I also would've not responded after the court awarded AACSLA that preliminary injunction in March of 2014 by default since Feng Tao et al didn't appear, but his counsel filed a motion to amend it on April Fools' Day - which is pretty ironic, if nothing else. You can motion a lawsuit to the moon and back to delay it, but by April 2016 AACSLA was demanding that Feng Tao et al be found in contempt of the preliminary injunction and demanding a second one be issued, which it was. Feng Tao filed what's known as an
 interlocutory appeal in the Second Circuit Court, which is an appeal of a non-final order that's been issued while litigation is ongoing, and actually won that one in 2017. It's only after that, in 2018, when they were probably giddy that they'd won 
something, that Feng Tao's counsel filed the motion to dismiss AACSLA's complaint based on insufficient service of process (which was doomed to fail since four years of legal motions demonstrated that Feng Tao certainly had knowledge that he'd been served), and the next day AACSLA filed for a default judgment. 11 months later Feng Tao's motion to dismiss due to insufficient service was denied, and an order of default judgment against Feng Tao et al was entered.
Then in 2019, Feng Tao et al filed an opposition brief and there were further back and forth motions about that. They also argued insufficient service for a second time, this time for AACSLA's injunction order, claiming service had to be done according to The Hague Convention - the idea here was if AACSLA couldn't serve Feng Tao personally in China, then any injunction order would essentially be unenforceable (remember that AACSLA claimed they could never come up with a physical address for him, which is why he was originally served by email.)

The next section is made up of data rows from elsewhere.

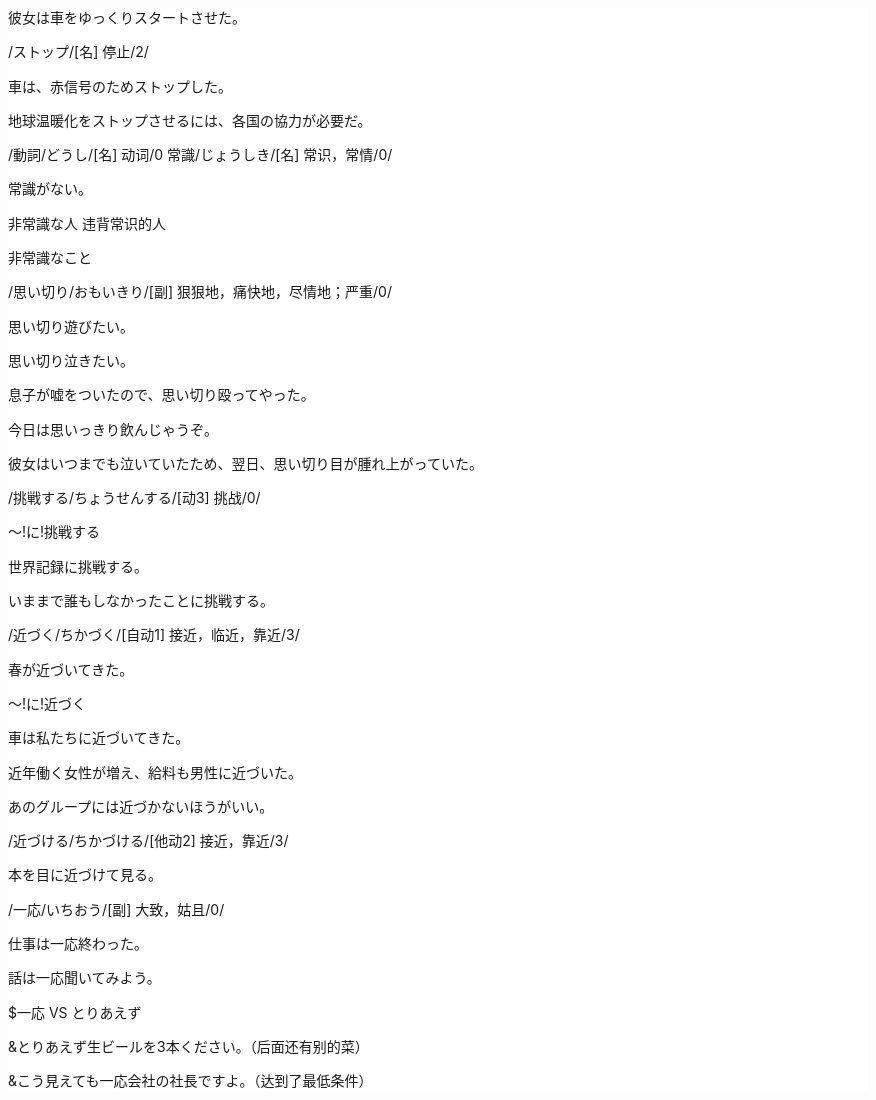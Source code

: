 彼女は車をゆっくりスタートさせた。

/ストップ/[名] 停止/2/

車は、赤信号のためストップした。

地球温暖化をストップさせるには、各国の協力が必要だ。 

/動詞/どうし/[名] 动词/0
常識/じょうしき/[名] 常识，常情/0/

常識がない。

非常識な人 违背常识的人

非常識なこと

/思い切り/おもいきり/[副] 狠狠地，痛快地，尽情地；严重/0/

思い切り遊びたい。

思い切り泣きたい。

息子が嘘をついたので、思い切り殴ってやった。

今日は思いっきり飲んじゃうぞ。

彼女はいつまでも泣いていたため、翌日、思い切り目が腫れ上がっていた。

/挑戦する/ちょうせんする/[动3] 挑战/0/

～!に!挑戦する

世界記録に挑戦する。

いままで誰もしなかったことに挑戦する。

/近づく/ちかづく/[自动1] 接近，临近，靠近/3/

春が近づいてきた。

～!に!近づく

車は私たちに近づいてきた。

近年働く女性が増え、給料も男性に近づいた。

あのグループには近づかないほうがいい。

/近づける/ちかづける/[他动2] 接近，靠近/3/

本を目に近づけて見る。

/一応/いちおう/[副] 大致，姑且/0/

仕事は一応終わった。

話は一応聞いてみよう。

$一応 VS とりあえず

&とりあえず生ビールを3本ください。（后面还有别的菜）

&こう見えても一応会社の社長ですよ。（达到了最低条件）
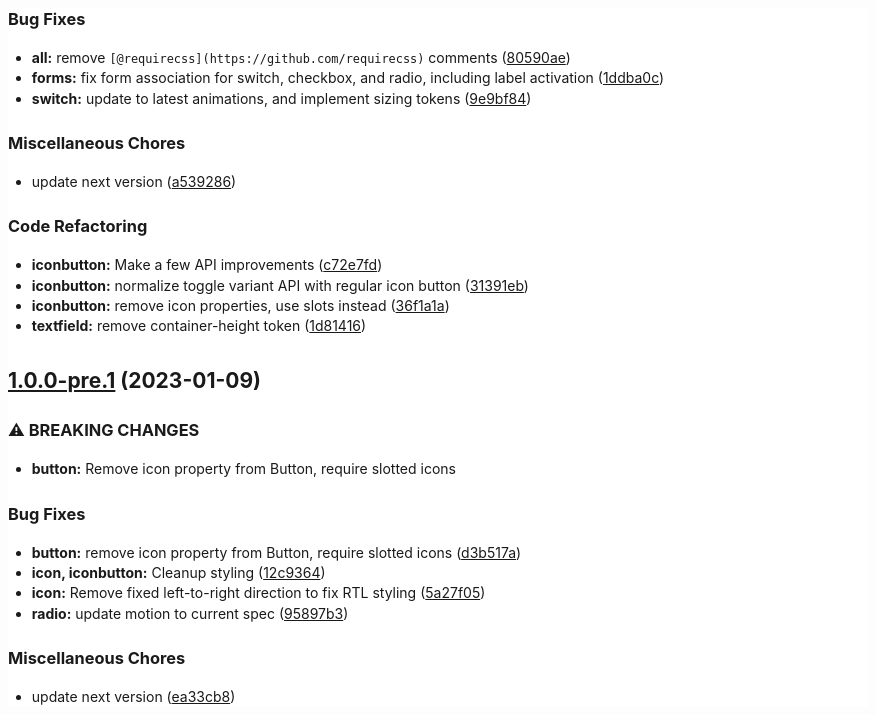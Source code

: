 
### Bug Fixes

* **all:** remove `[@requirecss](https://github.com/requirecss)` comments ([80590ae](https://github.com/material-components/material-web/commit/80590ae88dab9944335e78862da048ff92fee99f))
* **forms:** fix form association for switch, checkbox, and radio, including label activation ([1ddba0c](https://github.com/material-components/material-web/commit/1ddba0ca3cfa7d9964ffd24a0e5aab488a83179e))
* **switch:** update to latest animations, and implement sizing tokens ([9e9bf84](https://github.com/material-components/material-web/commit/9e9bf845be82ce1753ffb0d3bf7fec7947f09428))


### Miscellaneous Chores

* update next version ([a539286](https://github.com/material-components/material-web/commit/a539286c3f5f34b7c2969b963b3859ed633a74ef))


### Code Refactoring

* **iconbutton:** Make a few API improvements ([c72e7fd](https://github.com/material-components/material-web/commit/c72e7fd6f74ecd257d9542f9ef1ec2a64e02b1bf))
* **iconbutton:** normalize toggle variant API with regular icon button ([31391eb](https://github.com/material-components/material-web/commit/31391eb610f987a3f66ca07722a8ebca6a0b0a78))
* **iconbutton:** remove icon properties, use slots instead ([36f1a1a](https://github.com/material-components/material-web/commit/36f1a1a0b34dba43d4a859a19d30070b9998ca9a))
* **textfield:** remove container-height token ([1d81416](https://github.com/material-components/material-web/commit/1d81416863a2682fc123b6219c155998db574da7))

## [1.0.0-pre.1](https://github.com/material-components/material-web/compare/v1.0.0-pre.0...v1.0.0-pre.1) (2023-01-09)


### ⚠ BREAKING CHANGES

* **button:** Remove icon property from Button, require slotted icons

### Bug Fixes

* **button:** remove icon property from Button, require slotted icons ([d3b517a](https://github.com/material-components/material-web/commit/d3b517ad0054b8d12ca7bc27e19ad40db987ba4b))
* **icon, iconbutton:** Cleanup styling ([12c9364](https://github.com/material-components/material-web/commit/12c93641a550c594561883943fa5556d1cc40ca7))
* **icon:** Remove fixed left-to-right direction to fix RTL styling ([5a27f05](https://github.com/material-components/material-web/commit/5a27f05cd7534d7c2118b8d205f78ab0eb307b94))
* **radio:** update motion to current spec ([95897b3](https://github.com/material-components/material-web/commit/95897b3e25ef3915c6047239b1794172822b1b35))


### Miscellaneous Chores

* update next version ([ea33cb8](https://github.com/material-components/material-web/commit/ea33cb81224eb46cde33201e331d59e07046f29a))
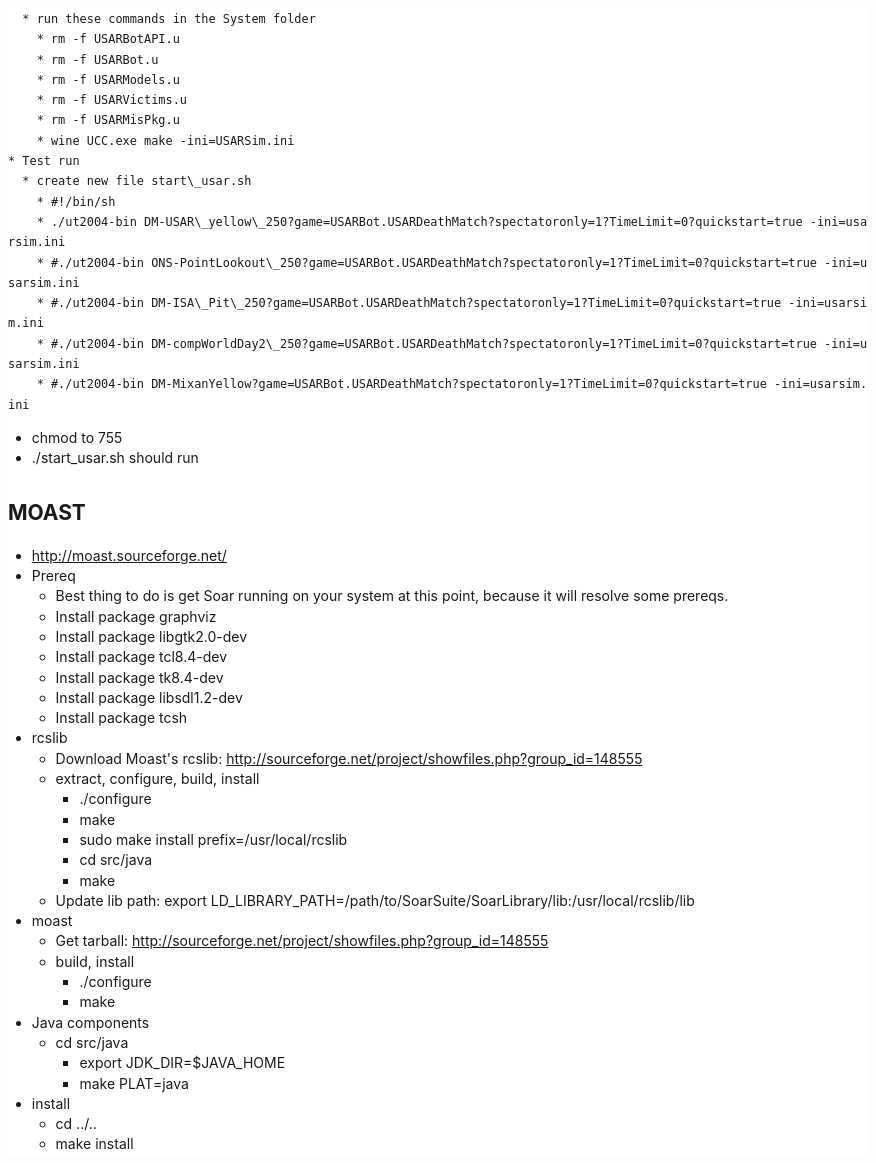      * run these commands in the System folder
        * rm -f USARBotAPI.u
        * rm -f USARBot.u
        * rm -f USARModels.u
        * rm -f USARVictims.u
        * rm -f USARMisPkg.u
        * wine UCC.exe make -ini=USARSim.ini
    * Test run
      * create new file start\_usar.sh
        * #!/bin/sh
        * ./ut2004-bin DM-USAR\_yellow\_250?game=USARBot.USARDeathMatch?spectatoronly=1?TimeLimit=0?quickstart=true -ini=usarsim.ini
        * #./ut2004-bin ONS-PointLookout\_250?game=USARBot.USARDeathMatch?spectatoronly=1?TimeLimit=0?quickstart=true -ini=usarsim.ini
        * #./ut2004-bin DM-ISA\_Pit\_250?game=USARBot.USARDeathMatch?spectatoronly=1?TimeLimit=0?quickstart=true -ini=usarsim.ini
        * #./ut2004-bin DM-compWorldDay2\_250?game=USARBot.USARDeathMatch?spectatoronly=1?TimeLimit=0?quickstart=true -ini=usarsim.ini
        * #./ut2004-bin DM-MixanYellow?game=USARBot.USARDeathMatch?spectatoronly=1?TimeLimit=0?quickstart=true -ini=usarsim.ini
  * chmod to 755
  * ./start\_usar.sh should run

## MOAST ##

  * http://moast.sourceforge.net/
  * Prereq
    * Best thing to do is get Soar running on your system at this point, because it will resolve some prereqs.
    * Install package graphviz
    * Install package libgtk2.0-dev
    * Install package tcl8.4-dev
    * Install package tk8.4-dev
    * Install package libsdl1.2-dev
    * Install package tcsh
  * rcslib
    * Download Moast's rcslib: http://sourceforge.net/project/showfiles.php?group_id=148555
    * extract, configure, build, install
      * ./configure
      * make
      * sudo make install prefix=/usr/local/rcslib
      * cd src/java
      * make
    * Update lib path: export LD\_LIBRARY\_PATH=/path/to/SoarSuite/SoarLibrary/lib:/usr/local/rcslib/lib
  * moast
    * Get tarball: http://sourceforge.net/project/showfiles.php?group_id=148555
    * build, install
      * ./configure
      * make
  * Java components
    * cd src/java
      * export JDK\_DIR=$JAVA\_HOME
      * make PLAT=java
  * install
    * cd ../..
    * make install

The problem is, their counsel couldn't cite any case law - and worse, the brief quoted from a statute that specifically states that an order granting an injunction binds those
 “who receive actual notice of it by personal service or otherwise" - since Feng Tao was represented by counsel and had obviously received actual notice of other filings through the ECF (Electronic Case Filing) system, claiming he hadn't received those notices 4 years into a lawsuit was a non-starter, so oops. Feng Tao et al’s request to require service of the plaintiff's permanent injunction in accordance with The Hague Convention was denied.
Email is actually considered a valid method of service for courts here in the US, as long as the plaintiff can establish that the e-mail is likely to reach the defendant, and can demonstrate due diligence to obtain a physical address so that more traditional forms of service can be carried out. AACSLA hired private investigators to suss out Fen Tao's address, apparently to no avail, while Feng Tao refuted this, claiming it was easy to find his physical location.
BUT WAIT THERE'S MORE - Feng Tao tried insufficient service 
yet again in July 2023, but as he'd earlier admitted to having received the summons and complaint by email in February 2014, and a lawyer from another firm contacted him that same month offering its legal services because he was being sued in the US, and because he'd also extensively participated in pretrial motions, it was dismissed. Courts usually consider that knowledge of a suit combined with pretrial activity on the defendant's part is essentially a waiver of any insufficient service claims by the defense, especially where any delay due to motions of insufficient service has been to the detriment of the plaintiff’s case. You can't actively participate in your own defense before the trial even starts and then several years into that same trial claim you had no idea you were being sued because you weren't properly served.